Ce fut un non-événement, une soirée télé parmi d’autres, toute aussi ennuyeuse. Ce furent, le savez-vous, les Victoires de la musique, 27e du nom. Sans surprise aucune. On peut juste être satisfait du sort réservé à l’ami Thiéfaine, tellement hors showbiz que sa reconnaissance, enfin, est de fait un doigt d’honneur à celui-ci. Il me semble que par lui, le métier a aussi récompensé un des meilleurs vendeurs de l’année, un des qui résiste à l’inexorable chute du disque. Quant au reste… Oui, Ringer (pas victoirisée depuis le No Comprendo des Rita Mitsouko)… Oui, Aubert, pour son énergie en scène. Oui, Voulzy pour cette jolie chanson qu’est Jeanne. Et Orelsan, par deux statuettes, comme quoi il est bon de faire au préalable son scandale-à-buzz quitte à frayer avec la pure ignominie de son tristement célèbre Sale pute pour être, à l’album suivant, encensé par toute la presse… Oui…
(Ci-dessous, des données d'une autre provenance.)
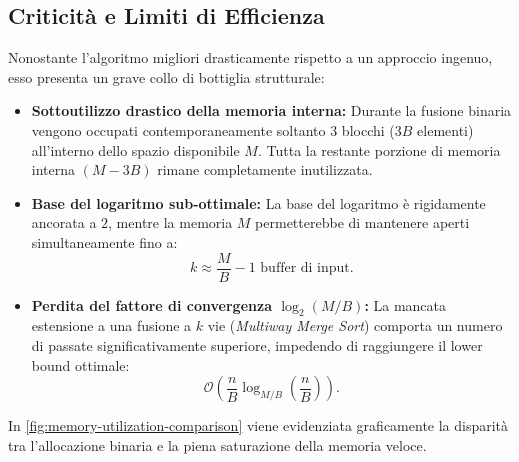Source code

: \FloatBarrier
\subsection{Criticità e Limiti di Efficienza}
\label{subsec:suboptimality}

Nonostante l'algoritmo migliori drasticamente rispetto a un approccio ingenuo, esso presenta un grave collo di bottiglia strutturale:
\begin{itemize}
  \item \textbf{Sottoutilizzo drastico della memoria interna:} Durante la fusione binaria vengono occupati contemporaneamente soltanto $3$ blocchi ($3B$ elementi) all'interno dello spazio disponibile $M$. Tutta la restante porzione di memoria interna $(M - 3B)$ rimane completamente inutilizzata.
  \item \textbf{Base del logaritmo sub-ottimale:} La base del logaritmo è rigidamente ancorata a $2$, mentre la memoria $M$ permetterebbe di mantenere aperti simultaneamente fino a:
  \[
    k \approx \frac{M}{B} - 1 \text{ buffer di input}.
  \]
  \item \textbf{Perdita del fattore di convergenza $\log_2(M/B)$:} La mancata estensione a una fusione a $k$ vie (\textit{Multiway Merge Sort}) comporta un numero di passate significativamente superiore, impedendo di raggiungere il lower bound ottimale:
  \[
    \mathcal{O}\left(\frac{n}{B} \log_{M/B}\left(\frac{n}{B}\right)\right).
  \]
\end{itemize}

In \autoref{fig:memory-utilization-comparison} viene evidenziata graficamente la disparità tra l'allocazione binaria e la piena saturazione della memoria veloce.

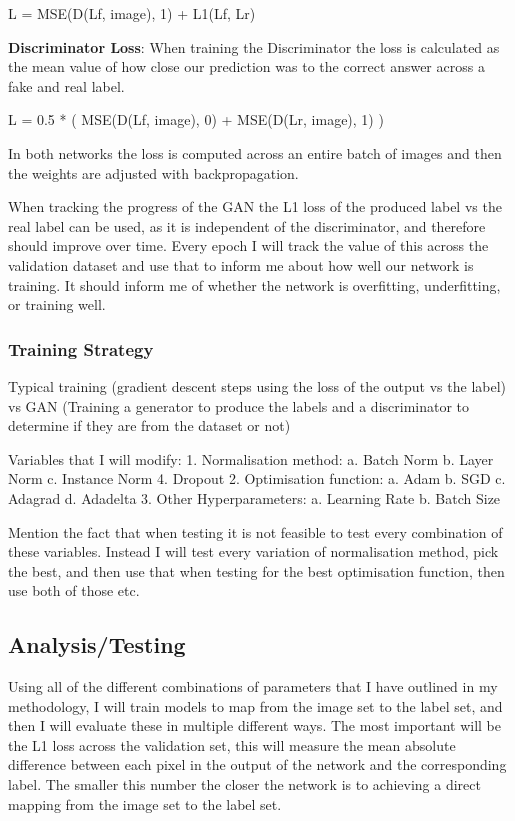 \documentclass[11pt]{article}
\begin{document}
L = MSE(D(Lf, image), 1) + L1(Lf, Lr) 

\textbf{Discriminator Loss}: When training the Discriminator the loss is calculated as the mean value of how close our prediction was to the correct answer across a fake and real label.

L = 0.5 * ( MSE(D(Lf, image), 0) + MSE(D(Lr, image), 1) ) 

In both networks the loss is computed across an entire batch of images and then the weights are adjusted with backpropagation.

When tracking the progress of the GAN the L1 loss of the produced label vs the real label can be used, as it is independent of the discriminator, and therefore should improve over time. Every epoch I will track the value of this across the validation dataset and use that to inform me about how well our network is training. It should inform me of whether the network is overfitting, underfitting, or training well. 

\subsubsection{Training Strategy}

Typical training (gradient descent steps using the loss of the output vs the label) vs GAN (Training a generator to produce the labels and a discriminator to determine if they are from the dataset or not)

Variables that I will modify:
1. Normalisation method:
a. Batch Norm
b. Layer Norm
c. Instance Norm
4. Dropout
2. Optimisation function:
a. Adam
b. SGD
c. Adagrad
d. Adadelta
3. Other Hyperparameters:
a. Learning Rate
b. Batch Size

Mention the fact that when testing it is not feasible to test every combination of these variables. Instead I will test every variation of normalisation method, pick the best, and then use that when testing for the best optimisation function, then use both of those etc. 

\subsection{Analysis/Testing}

Using all of the different combinations of parameters that I have outlined in my methodology, I will train models to map from the image set to the label set, and then I will evaluate these in multiple different ways. The most important will be the L1 loss across the validation set, this will measure the mean absolute difference between each pixel in the output of the network and the corresponding label. The smaller this number the closer the network is to achieving a direct mapping from the image set to the label set. 
\end{document}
On regrettera pour Camille, repartie les mains vides. Et pour L, à la prestation du reste approximative. Depuis que Télérama en a fait bêtement à sa une le renouveau de la chanson française à L seule (j’ai rarement lu quelque chose de plus imbécile), fallait bien qu’elle y soit présente au cas où ce soit vrai. Mais pourquoi la présenter stupidement comme la nouvelle Barbara ? On a évité de médailler Biolay et le fiston Dutronc, qui décidément n’est qu’un clone sans âme et son talent de son père. Alors, oui…
Eh ben non ! Cette chanson-là est tellement loin de la chanson réelle, tellement décalée, surréaliste, que ces pauvres Victoires sonnent plus creuses que jamais. Bon dieu, l’essentiel de la chanson est privée de ces Victoires, l’essentiel de la chanson est désormais hors labels, hors des plateaux télé, hors des playlistés « Inter ». Comment voulez-vous qu’on puisse prêter crédit, même le temps d’une chanson, à ce simulacre, cette insulte faite à la chanson ? Que le candidat Hollande, qui se balladait hier dans les couloirs des Victoires, précédent la sienne, prenne conscience de cette richesse nationale qu’est la chanson, vraie exception culturelle à condition qu’on la traite en son ensemble sur un même pied d’égalité. Ça changerait singulièrement la donne.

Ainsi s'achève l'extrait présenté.